[ResponseOps] Investigate auto-healing when no write index is set for alerts as data alias #184161

doakalexi · 2024-05-23T17:38:41Z

Summary

We've run into multiple SDHs where concrete indices exist for an alerts-as-data resource but none of them are set as the write index for an alias. This PR adds code to pick a concrete index and set it as the write index to avoid these types of failures.

Checklist

Unit or functional tests were updated or added to match the most common scenarios

To verify

Go to dev tools
Create an ES Query rule

POST kbn:/api/alerting/rule
{
  "params": {
    "searchType": "esQuery",
    "timeWindowSize": 5,
    "timeWindowUnit": "m",
    "threshold": [
      -1
    ],
    "thresholdComparator": ">",
    "size": 100,
    "esQuery": "{\n    \"query\":{\n      \"match_all\" : {}\n    }\n  }",
    "aggType": "count",
    "groupBy": "all",
    "termSize": 5,
    "excludeHitsFromPreviousRun": false,
    "sourceFields": [],
    "index": [
      ".kibana"
    ],
    "timeField": "created_at"
  },
  "consumer": "stackAlerts",
  "schedule": {
    "interval": "1m"
  },
  "tags": [],
  "name": "test",
  "rule_type_id": ".es-query",
  "actions": []
}

Run the following commands to set "is_write_index": false

POST /_aliases
{
  "actions": [
    {
      "remove": {
        "index": ".internal.alerts-stack.alerts-default-000001",
        "alias": ".alerts-stack.alerts-default"
      }
    }, {
      "add": {
        "index": ".internal.alerts-stack.alerts-default-000001",
        "alias": ".alerts-stack.alerts-default",
        "is_write_index": false
      }
    }
  ]
}

GET .internal.alerts-stack.alerts-default-000001/_alias/*

Stop Kibana, but keep ES running
Start Kibana and verify that the rule runs successfully
Run the GET alias command to verify "is_write_index": true

GET .internal.alerts-stack.alerts-default-000001/_alias/*

… as data alias

doakalexi · 2024-05-23T18:26:47Z

/ci

doakalexi · 2024-05-23T19:12:10Z

/ci

…ana into auto-heal-alerting-indices

doakalexi · 2024-05-23T20:39:37Z

/ci

doakalexi · 2024-05-23T22:09:09Z

/ci

elasticmachine · 2024-05-24T13:59:57Z

Pinging @elastic/response-ops (Team:ResponseOps)

umbopepato

Works as expected, LGTM!

pmuellr

I'd like to get the existing error message removed - or I guess probably changed to DEBUG:

[ERROR][plugins.alerting] Indices matching pattern .internal.alerts-stack.alerts-default-* exist but none are set as the write index for alias .alerts-stack.alerts-default

and replaced with an INFO message indicating that we successfully set the write index.

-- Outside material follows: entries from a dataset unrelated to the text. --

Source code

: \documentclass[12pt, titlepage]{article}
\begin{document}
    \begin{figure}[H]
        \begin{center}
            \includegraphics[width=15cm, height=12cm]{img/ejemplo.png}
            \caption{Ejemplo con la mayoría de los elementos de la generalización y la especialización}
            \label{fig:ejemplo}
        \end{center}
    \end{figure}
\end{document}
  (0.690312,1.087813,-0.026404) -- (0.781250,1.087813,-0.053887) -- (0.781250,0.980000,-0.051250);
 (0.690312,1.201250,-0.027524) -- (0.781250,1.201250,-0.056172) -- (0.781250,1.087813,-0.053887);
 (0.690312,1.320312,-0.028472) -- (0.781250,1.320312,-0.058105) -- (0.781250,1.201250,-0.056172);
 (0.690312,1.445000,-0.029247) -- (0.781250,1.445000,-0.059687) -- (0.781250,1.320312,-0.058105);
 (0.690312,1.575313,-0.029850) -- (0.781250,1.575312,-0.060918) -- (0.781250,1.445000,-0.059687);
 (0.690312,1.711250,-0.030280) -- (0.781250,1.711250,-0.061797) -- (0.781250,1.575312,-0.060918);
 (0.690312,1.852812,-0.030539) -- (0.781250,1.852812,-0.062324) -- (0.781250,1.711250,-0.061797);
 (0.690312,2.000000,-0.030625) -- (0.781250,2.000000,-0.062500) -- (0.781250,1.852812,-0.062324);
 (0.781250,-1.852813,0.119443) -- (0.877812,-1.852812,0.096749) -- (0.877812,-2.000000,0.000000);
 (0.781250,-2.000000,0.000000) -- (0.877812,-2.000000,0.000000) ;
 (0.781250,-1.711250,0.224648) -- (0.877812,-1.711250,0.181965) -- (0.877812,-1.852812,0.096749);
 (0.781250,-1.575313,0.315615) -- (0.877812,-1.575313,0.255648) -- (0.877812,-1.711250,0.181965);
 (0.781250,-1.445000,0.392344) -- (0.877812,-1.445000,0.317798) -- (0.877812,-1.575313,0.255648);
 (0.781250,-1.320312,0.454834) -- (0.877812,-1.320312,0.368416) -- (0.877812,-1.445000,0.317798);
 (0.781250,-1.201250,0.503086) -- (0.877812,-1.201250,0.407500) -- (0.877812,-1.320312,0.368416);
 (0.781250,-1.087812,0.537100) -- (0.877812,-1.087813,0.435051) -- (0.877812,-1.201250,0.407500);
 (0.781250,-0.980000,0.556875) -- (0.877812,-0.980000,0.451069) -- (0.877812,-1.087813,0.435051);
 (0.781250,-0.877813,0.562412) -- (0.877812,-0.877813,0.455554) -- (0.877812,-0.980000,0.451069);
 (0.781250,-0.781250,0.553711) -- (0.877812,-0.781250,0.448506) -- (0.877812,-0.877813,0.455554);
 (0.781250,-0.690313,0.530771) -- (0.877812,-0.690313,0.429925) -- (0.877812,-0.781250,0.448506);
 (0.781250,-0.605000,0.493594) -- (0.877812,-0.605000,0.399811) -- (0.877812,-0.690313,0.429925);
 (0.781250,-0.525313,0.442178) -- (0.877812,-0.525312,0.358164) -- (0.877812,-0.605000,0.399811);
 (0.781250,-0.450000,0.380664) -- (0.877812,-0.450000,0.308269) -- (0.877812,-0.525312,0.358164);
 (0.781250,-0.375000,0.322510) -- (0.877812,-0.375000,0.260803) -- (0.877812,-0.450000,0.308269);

pmuellr · 2024-05-28T19:57:47Z

x-pack/plugins/alerting/server/alerts_service/lib/data_stream_adapter.ts

@@ -186,9 +187,11 @@ async function createAliasStream(opts: CreateConcreteWriteIndexOpts): Promise<vo
    // If there are some concrete indices but none of them are the write index, we'll throw an error
    // because one of the existing indices should have been the write target.
    if (concreteIndicesExist && !concreteWriteIndicesExist) {
-      throw new Error(
+      logger.error(


I don't think we should log this as an error, since presumably we "fix" this in the next step. I was a little scared when I ran the test scenario, and the error got logged but nothing indicating it got fixed got logged. Though it did get fixed :-)

I think we should put a try/catch around the setConcreteWriteIndex() call, log an error if the attempt to fix fails, as I guess an error, but log the success - with the index and alias name - as info.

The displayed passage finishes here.